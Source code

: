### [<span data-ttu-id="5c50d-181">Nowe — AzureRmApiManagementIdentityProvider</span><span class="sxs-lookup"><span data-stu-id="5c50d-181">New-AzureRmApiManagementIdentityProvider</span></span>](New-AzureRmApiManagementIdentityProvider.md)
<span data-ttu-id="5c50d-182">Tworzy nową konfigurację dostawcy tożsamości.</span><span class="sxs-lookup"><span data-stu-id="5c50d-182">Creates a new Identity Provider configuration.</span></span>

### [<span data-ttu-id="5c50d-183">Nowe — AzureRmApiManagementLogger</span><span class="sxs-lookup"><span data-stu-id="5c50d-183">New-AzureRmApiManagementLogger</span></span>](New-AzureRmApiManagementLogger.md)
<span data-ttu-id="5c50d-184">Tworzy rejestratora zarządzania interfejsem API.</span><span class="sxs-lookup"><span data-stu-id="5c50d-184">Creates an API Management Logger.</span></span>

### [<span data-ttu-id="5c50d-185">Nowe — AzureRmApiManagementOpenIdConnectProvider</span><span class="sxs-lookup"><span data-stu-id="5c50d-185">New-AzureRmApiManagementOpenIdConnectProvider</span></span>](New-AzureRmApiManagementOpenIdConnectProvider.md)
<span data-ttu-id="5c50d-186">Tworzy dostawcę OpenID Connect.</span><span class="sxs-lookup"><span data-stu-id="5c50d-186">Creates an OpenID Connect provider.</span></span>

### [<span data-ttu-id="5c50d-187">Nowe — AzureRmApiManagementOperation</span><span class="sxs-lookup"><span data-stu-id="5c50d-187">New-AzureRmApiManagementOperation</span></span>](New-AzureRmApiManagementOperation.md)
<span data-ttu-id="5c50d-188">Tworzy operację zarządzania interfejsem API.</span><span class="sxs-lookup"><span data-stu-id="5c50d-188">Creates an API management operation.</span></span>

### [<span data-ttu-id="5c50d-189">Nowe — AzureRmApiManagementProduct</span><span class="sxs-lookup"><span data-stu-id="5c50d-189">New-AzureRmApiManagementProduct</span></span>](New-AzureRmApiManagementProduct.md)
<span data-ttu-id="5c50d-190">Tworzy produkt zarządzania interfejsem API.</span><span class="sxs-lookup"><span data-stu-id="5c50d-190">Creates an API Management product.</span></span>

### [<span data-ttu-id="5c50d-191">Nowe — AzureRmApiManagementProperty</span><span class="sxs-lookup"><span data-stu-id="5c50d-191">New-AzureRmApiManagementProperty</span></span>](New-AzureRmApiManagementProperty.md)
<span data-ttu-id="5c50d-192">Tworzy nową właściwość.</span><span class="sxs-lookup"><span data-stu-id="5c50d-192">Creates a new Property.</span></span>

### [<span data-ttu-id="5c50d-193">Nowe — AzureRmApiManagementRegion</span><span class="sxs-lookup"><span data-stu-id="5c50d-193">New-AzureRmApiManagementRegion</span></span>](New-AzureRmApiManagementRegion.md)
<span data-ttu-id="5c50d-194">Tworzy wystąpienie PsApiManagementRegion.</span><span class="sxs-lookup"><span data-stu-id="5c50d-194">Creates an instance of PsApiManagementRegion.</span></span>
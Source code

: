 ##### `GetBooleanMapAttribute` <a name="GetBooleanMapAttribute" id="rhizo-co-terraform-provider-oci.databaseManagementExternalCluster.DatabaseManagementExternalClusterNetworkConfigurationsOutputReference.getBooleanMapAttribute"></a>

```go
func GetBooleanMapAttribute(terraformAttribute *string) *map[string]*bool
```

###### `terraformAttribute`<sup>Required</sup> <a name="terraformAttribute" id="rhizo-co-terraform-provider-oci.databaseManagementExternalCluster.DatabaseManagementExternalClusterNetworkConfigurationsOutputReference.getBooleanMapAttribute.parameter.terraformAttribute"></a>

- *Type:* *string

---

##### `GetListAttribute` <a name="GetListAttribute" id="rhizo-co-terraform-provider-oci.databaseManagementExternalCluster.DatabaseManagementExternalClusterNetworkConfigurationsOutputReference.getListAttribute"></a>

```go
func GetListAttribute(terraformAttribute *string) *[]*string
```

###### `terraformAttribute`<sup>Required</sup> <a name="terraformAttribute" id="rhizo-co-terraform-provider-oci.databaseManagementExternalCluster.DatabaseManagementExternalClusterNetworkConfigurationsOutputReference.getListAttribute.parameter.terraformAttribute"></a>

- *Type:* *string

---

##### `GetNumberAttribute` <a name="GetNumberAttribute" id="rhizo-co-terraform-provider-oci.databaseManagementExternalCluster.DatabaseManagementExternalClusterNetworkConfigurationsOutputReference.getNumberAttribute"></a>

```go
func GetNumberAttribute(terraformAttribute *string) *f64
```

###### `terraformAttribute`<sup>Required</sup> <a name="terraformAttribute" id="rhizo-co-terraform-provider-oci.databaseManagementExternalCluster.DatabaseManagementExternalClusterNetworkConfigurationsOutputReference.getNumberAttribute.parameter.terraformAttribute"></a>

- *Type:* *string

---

━━━━━━

▶ _Task description_:
Your reply is to repeat, unchanged, the lines above running from the one with "API Management Logger.</span></span>" up to and including the one with "API management operation.</span></span>".

▶ _Answer_:
<span data-ttu-id="5c50d-184">Tworzy rejestratora zarządzania interfejsem API.</span><span class="sxs-lookup"><span data-stu-id="5c50d-184">Creates an API Management Logger.</span></span>

### [<span data-ttu-id="5c50d-185">Nowe — AzureRmApiManagementOpenIdConnectProvider</span><span class="sxs-lookup"><span data-stu-id="5c50d-185">New-AzureRmApiManagementOpenIdConnectProvider</span></span>](New-AzureRmApiManagementOpenIdConnectProvider.md)
<span data-ttu-id="5c50d-186">Tworzy dostawcę OpenID Connect.</span><span class="sxs-lookup"><span data-stu-id="5c50d-186">Creates an OpenID Connect provider.</span></span>

### [<span data-ttu-id="5c50d-187">Nowe — AzureRmApiManagementOperation</span><span class="sxs-lookup"><span data-stu-id="5c50d-187">New-AzureRmApiManagementOperation</span></span>](New-AzureRmApiManagementOperation.md)
<span data-ttu-id="5c50d-188">Tworzy operację zarządzania interfejsem API.</span><span class="sxs-lookup"><span data-stu-id="5c50d-188">Creates an API management operation.</span></span>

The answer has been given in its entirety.